CBDT introduces key updates in ITR Form 5 for AY 2025-26, including capital gains reporting and new TDS section requirements

"Capital loss on share buyback is allowed if corresponding dividend income is shown - CBDT Notification"

New Delhi, May 3

The Central Board of Direct Taxes (CBDT) has notified the new Income Tax Return (ITR) Form 5 for the assessment year (AY) 2025-26 with some key updates.

The Income Tax Department has introduced several changes in the new I-T return form, it said on an X post on Saturday.

A major change involves a bifurcation in Schedule-Capital Gain, requiring taxpayers to separately report capital gains before and after July 23, 2024.

The form also enables reporting of capital loss on share buybacks, subject to specific conditions.

According to other major updates in I-T Form 5, “Capital loss on share buyback is allowed if corresponding dividend income is shown as income from other sources (post 01.10.2024); reference of sec 44BBC (cruise biz) added; and TDS section code to be reported in Schedule-TDS”.

The new ITR Form 5 includes a specific reference to Section 44BBC of the Income Tax Act.

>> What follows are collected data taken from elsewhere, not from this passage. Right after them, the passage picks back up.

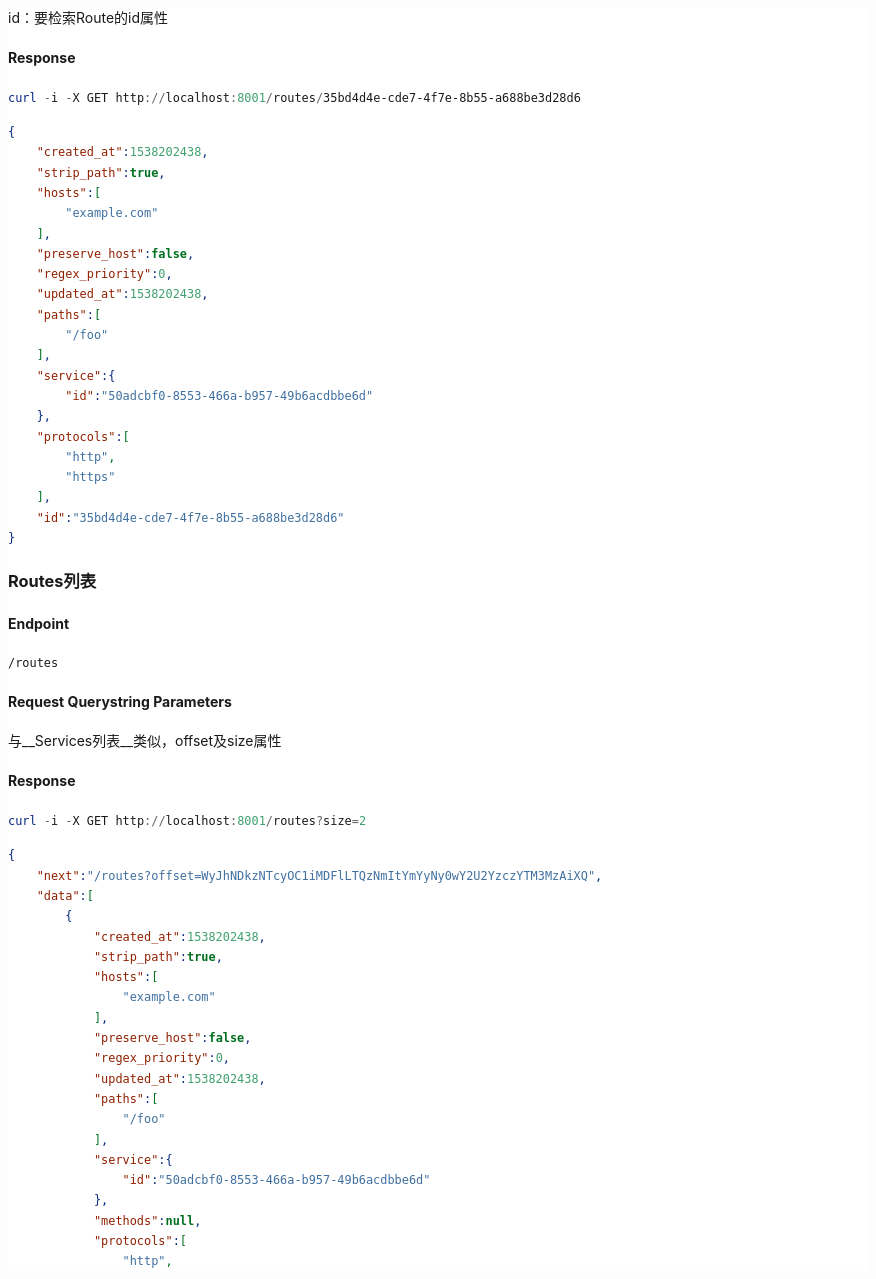 id：要检索Route的id属性

#### Response
```powershell
curl -i -X GET http://localhost:8001/routes/35bd4d4e-cde7-4f7e-8b55-a688be3d28d6
```
```json
{
    "created_at":1538202438,
    "strip_path":true,
    "hosts":[
        "example.com"
    ],
    "preserve_host":false,
    "regex_priority":0,
    "updated_at":1538202438,
    "paths":[
        "/foo"
    ],
    "service":{
        "id":"50adcbf0-8553-466a-b957-49b6acdbbe6d"
    },
    "protocols":[
        "http",
        "https"
    ],
    "id":"35bd4d4e-cde7-4f7e-8b55-a688be3d28d6"
}
```

### Routes列表
#### Endpoint
```plain
/routes    
```

#### Request Querystring Parameters
与__Services列表__类似，offset及size属性

#### Response
```powershell
curl -i -X GET http://localhost:8001/routes?size=2
```
```json
{
    "next":"/routes?offset=WyJhNDkzNTcyOC1iMDFlLTQzNmItYmYyNy0wY2U2YzczYTM3MzAiXQ",
    "data":[
        {
            "created_at":1538202438,
            "strip_path":true,
            "hosts":[
                "example.com"
            ],
            "preserve_host":false,
            "regex_priority":0,
            "updated_at":1538202438,
            "paths":[
                "/foo"
            ],
            "service":{
                "id":"50adcbf0-8553-466a-b957-49b6acdbbe6d"
            },
            "methods":null,
            "protocols":[
                "http",
```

This section deals with the presumptive taxation of income for certain businesses.

Also, taxpayers must now specify the Tax Deducted at Source (TDS) section code within the Schedule-TDS of the return form.

This change seeks to improve transparency and ensure proper classification of TDS deductions.

Earlier, CBDT notified the income tax return forms ITR-1 and ITR-4 for the financial year 2024-25 and the assessment year 2025-26. The returns for incomes earned during the financial year from April 1, 2024, to March 31, 2025, have to be filed using the new forms.

A major change in the ITR forms this year is that ITR-1 (SAHAJ) can be filed for notifying long-term capital gains (LTCG) under section 112A.

This is subject to the condition that the LTCG is not more than Rs 1.25 lakh, and the income tax assessee has no loss to carry forward or set off under the capital gains head.

The notification also stipulates that in cases where income tax assesses have opted out of the new income tax regime in AY 2024–25, they must declare and opt to either continue or reverse the selection.

Those who have opted out of the new income tax regime for the first time in AY 2025–26 must furnish Form 10-IEA acknowledgement details.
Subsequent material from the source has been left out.